We still get calls about treks and have to explain that, unfortunately, we don’t do them any more. All the callers are disappointed and a good few are pretty indignant, even though we obviously haven’t advertised the trekking since we gave it up. I have no idea where they’re getting the details from. I patiently and pointedly explain that we were never able to make money from it and so stopped. Some will still ask if they can come and see them anyway, but I politely refuse.
However, today, a shiny sports car that probably cost more than our farm, swished down the drive. Two smart people – Parisians, judging from the car’s registration – sashayed out and asked about the llama treks. Now, we were in the middle of showing some friends around the farm. I was hanging onto an excited Tobi, who is still somewhat ambivalent about new people. She’s wagging her tail but she’s also nervous about the encounter. The farmer was working in the field across the house lake so there was a bit of background noise going on. It was fairly obviously a bad time. I launched into my “sorry but we don’t do llama treks any more” to the usual “since we’re here, can’t we just see the llamas” response, when, catching Chris’s eye, we silently agreed that it would be easier to give them a quick eyeful of some of our camelids to make them go away. The Parisians, not the critters.

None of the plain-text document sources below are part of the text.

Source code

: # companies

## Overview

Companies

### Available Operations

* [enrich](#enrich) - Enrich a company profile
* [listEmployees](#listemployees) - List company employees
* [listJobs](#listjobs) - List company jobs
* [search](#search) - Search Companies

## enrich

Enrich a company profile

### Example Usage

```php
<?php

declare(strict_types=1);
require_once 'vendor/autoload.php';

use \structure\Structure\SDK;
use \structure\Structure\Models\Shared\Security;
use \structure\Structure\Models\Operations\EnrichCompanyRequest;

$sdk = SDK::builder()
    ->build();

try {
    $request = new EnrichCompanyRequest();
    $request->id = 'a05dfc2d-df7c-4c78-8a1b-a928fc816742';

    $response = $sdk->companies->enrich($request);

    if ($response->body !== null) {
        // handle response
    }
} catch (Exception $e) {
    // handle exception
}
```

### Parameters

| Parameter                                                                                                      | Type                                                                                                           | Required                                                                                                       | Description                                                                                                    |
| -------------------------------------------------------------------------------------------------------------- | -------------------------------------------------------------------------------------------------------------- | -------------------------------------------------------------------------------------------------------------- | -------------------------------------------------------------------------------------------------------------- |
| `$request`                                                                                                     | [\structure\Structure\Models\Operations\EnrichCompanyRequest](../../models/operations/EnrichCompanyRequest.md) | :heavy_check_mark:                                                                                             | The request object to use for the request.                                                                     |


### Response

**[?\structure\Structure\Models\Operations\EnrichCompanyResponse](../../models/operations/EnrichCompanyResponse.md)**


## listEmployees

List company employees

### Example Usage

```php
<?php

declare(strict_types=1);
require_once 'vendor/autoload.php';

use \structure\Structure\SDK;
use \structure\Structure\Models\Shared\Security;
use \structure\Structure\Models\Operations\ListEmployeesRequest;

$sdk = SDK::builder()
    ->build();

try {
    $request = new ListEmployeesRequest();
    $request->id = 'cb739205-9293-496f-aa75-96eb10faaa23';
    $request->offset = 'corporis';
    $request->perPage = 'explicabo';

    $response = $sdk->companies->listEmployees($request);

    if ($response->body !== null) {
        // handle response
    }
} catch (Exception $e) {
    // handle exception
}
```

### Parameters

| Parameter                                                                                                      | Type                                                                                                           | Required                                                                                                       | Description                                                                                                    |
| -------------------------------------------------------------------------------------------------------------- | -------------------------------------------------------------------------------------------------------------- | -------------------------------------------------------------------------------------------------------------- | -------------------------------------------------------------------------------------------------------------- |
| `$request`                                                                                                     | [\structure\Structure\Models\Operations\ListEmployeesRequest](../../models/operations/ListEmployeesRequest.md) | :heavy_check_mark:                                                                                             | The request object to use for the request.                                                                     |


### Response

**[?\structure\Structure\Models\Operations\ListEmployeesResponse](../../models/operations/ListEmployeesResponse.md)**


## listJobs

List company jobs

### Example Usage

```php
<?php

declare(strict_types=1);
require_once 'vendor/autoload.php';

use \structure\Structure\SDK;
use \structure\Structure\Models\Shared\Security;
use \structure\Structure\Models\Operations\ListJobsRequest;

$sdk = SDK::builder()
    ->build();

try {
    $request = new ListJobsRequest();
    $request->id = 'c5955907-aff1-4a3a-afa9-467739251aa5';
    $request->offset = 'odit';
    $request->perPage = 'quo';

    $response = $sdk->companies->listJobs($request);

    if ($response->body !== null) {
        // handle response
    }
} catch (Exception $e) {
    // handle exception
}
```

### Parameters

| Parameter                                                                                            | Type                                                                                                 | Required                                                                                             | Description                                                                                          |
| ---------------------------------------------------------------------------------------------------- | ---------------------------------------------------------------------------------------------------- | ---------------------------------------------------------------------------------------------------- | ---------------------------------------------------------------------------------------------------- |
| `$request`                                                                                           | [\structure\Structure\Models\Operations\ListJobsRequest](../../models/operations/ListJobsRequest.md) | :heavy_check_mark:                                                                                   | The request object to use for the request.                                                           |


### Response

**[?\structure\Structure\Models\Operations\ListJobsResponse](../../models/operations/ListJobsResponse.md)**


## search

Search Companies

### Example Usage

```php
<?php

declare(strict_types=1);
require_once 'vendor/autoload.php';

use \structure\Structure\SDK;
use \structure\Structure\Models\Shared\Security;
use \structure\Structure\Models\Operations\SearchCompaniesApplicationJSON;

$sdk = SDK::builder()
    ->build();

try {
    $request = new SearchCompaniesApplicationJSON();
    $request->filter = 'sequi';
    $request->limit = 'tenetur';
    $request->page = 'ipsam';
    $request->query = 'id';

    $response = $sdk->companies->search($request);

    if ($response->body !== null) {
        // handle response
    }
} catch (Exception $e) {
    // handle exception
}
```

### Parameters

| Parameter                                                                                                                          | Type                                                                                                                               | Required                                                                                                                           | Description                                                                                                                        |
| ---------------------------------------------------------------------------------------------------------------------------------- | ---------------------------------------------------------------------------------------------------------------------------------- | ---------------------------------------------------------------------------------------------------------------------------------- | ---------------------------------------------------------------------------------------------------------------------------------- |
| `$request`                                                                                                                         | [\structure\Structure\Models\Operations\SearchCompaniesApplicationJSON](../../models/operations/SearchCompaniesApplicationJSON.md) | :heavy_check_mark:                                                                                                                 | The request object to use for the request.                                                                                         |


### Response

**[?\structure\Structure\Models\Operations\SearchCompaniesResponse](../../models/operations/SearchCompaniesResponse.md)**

So Rors and I took the visitors to the llamas’ field and told them about the animals, who very obligingly came over to look at the people who were looking at them. Rors told them anecdotes and chattered away, in his fluent French of course, and was a brilliant little guide. A good quarter of an hour later, the visitors said they needed to be heading off. Now surely, I thought, they’ll give Rors a tip – a euro or two maybe – to thank him for being an entertaining host and giving up some of his time. But did they? Nah. The tootled off in their fancy car without a backward look.
And that’s precisely why we stopped doing the treks. Somehow people seem to think that we spend our days, gazing longingly up the driveway, hoping that some smart city person will come and grace us with their presence, wanting to see our llamas. Clearly we country folk don’t have anything better to do with ourselves! And equally clearly, the llamas fell out of the sky and don’t need insuring or medicating or feeding or financial investment of any kind!
Amazingly, another car hove to in front of the house a few moments after the tight-fisted couple had gone, wondering if they could see the llamas. Needless to say they got a polite but terse negative response!
I guess this must be a problem for many micro businesses. Because you’re small, you can’t really be serious. You don’t really need paying, surely? You’re doing this for fun! Yet these same people that want something for free from the people who can least afford to give it wouldn’t even think of asking Marks and Spencer if they could just taste one of their TV dinners, without paying for it, or have a quick look at the animals in a major zoo for nothing?